The solution wrapped in docker
docker build -t code_checker .
docker run -p 8080:8080 code_checker
To simplify, it was decided to use the bare body of the request rather than json.
-
You can use Postman to make a POST request to http://localhost:8080/check and put raw code in the Body.
-
You can make a request using curl.
curl --location 'http://localhost:8080/check' \
--header 'Content-Type: text/plain' \
--data 'package com.jetbrains.edu.kotlin
import com.jetbrains.edu.jvm.gradle.GradleConfiguratorBase
import com.jetbrains.edu.jvm.gradle.GradleCourseBuilderBase
import com.jetbrains.edu.kotlin.checker.KtTaskCheckerProvider
import com.jetbrains.edu.learning.courseGeneration.GeneratorUtils.getInternalTemplateText
import org.jetbrains.kotlin.idea.KotlinIcons
import javax.swing.Icon
class KtConfigurator : GradleConfiguratorBase() {
override val courseBuilder: GradleCourseBuilderBase
get() = KtCourseBuilder()
override val testFileName: String
get() = TESTS_KT
override fun getMockFileName(text: String): String = TASK_KT
override val taskCheckerProvider: KtTaskCheckerProvider
get() = KtTaskCheckerProvider()
override val mockTemplate: String
get() = getInternalTemplateText(MOCK_KT)
override val logo: Icon
get() = KotlinIcons.SMALL_LOGO
override val defaultPlaceholderText: String
get() = "TODO()"
companion object {
const val TESTS_KT = "Tests.kt"
const val TASK_KT = "Task.kt"
const val MAIN_KT = "Main.kt"
const val MOCK_KT = "Mock.kt"
}
}
'
Here we can see that the algorithm has detected where the sent code came from.
But if we combine GoCourseBuilder and GoCourseProjectGenerator the result would be OK!. And that is the main disadvantage of simple-way approach.

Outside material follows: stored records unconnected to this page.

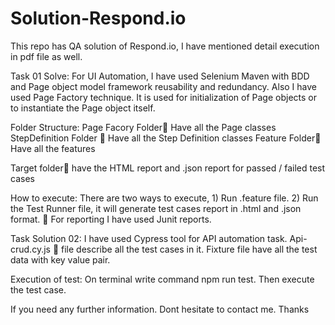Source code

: # Solution-Respond.io
This repo has QA solution of Respond.io, I have mentioned detail execution in pdf file as well.

Task 01 Solve:
For UI Automation, I have used Selenium Maven with BDD and Page object model framework reusability and redundancy. Also I have used Page Factory technique. It is used for initialization of Page objects or to instantiate the Page object itself.

Folder Structure:
Page Facory Folder Have all the Page classes StepDefinition Folder  Have all the Step Definition classes Feature Folder Have all the features

Target folder have the HTML report and .json report for passed / failed test cases

How to execute:
There are two ways to execute, 1) Run .feature file. 2) Run the Test Runner file, it will generate test cases report in .html and .json format.  For reporting I have used Junit reports.

Task Solution 02:
I have used Cypress tool for API automation task. Api-crud.cy.js  file describe all the test cases in it. Fixture file have all the test data with key value pair.

Execution of test:
On terminal write command npm run test. Then execute the test case.

If you need any further information. Dont hesitate to contact me. Thanks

At the current solution I have chosen the simplest version of the implementation. But for now (we may come to a different opinion at the interview) I think it is better to store indices of a large repository in a database. In the other case I would have to invent some data structure to divide indices into multiple files and not to pump a huge size file into memory at once.
-
Speed up the indexing algorithm. I think it is better to look at multiprocessor indexing, only database interaction would be slow.
-
Improve Similarity Search Algorithm. It currently does not consider the weights of each token. Here we could look towards Cosine Similarity. I also initially wanted to look towards the Jaccard Index. Depending on the idea and approach we will try to implement. And in general look into approaches used in NLP with adaptation to our code-based task.

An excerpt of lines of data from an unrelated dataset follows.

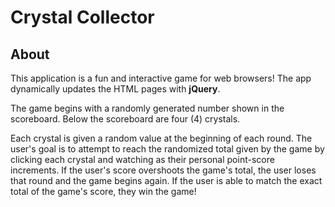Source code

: # Crystal Collector

## About
This application is a fun and interactive game for web browsers! The app dynamically updates the HTML pages with **jQuery**. 

The game begins with a randomly generated number shown in the scoreboard. Below the scoreboard are four (4) crystals.

Each crystal is given a random value at the beginning of each round. The user's goal is to attempt to reach the randomized total given by the game by clicking each crystal and watching as their personal point-score increments. If the user's score overshoots the game's total, the user loses that round and the game begins again. If the user is able to match the exact total of the game's score, they win the game!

In general, I don't really like the way Kotlin and Python code interact with each other at the moment. It is also possible to increase code cleanliness by moving the required variables into the environment. Of course the best way would be to separate the database and server into different containers, wrap them with docker compose, and use the latest versions of dependencies.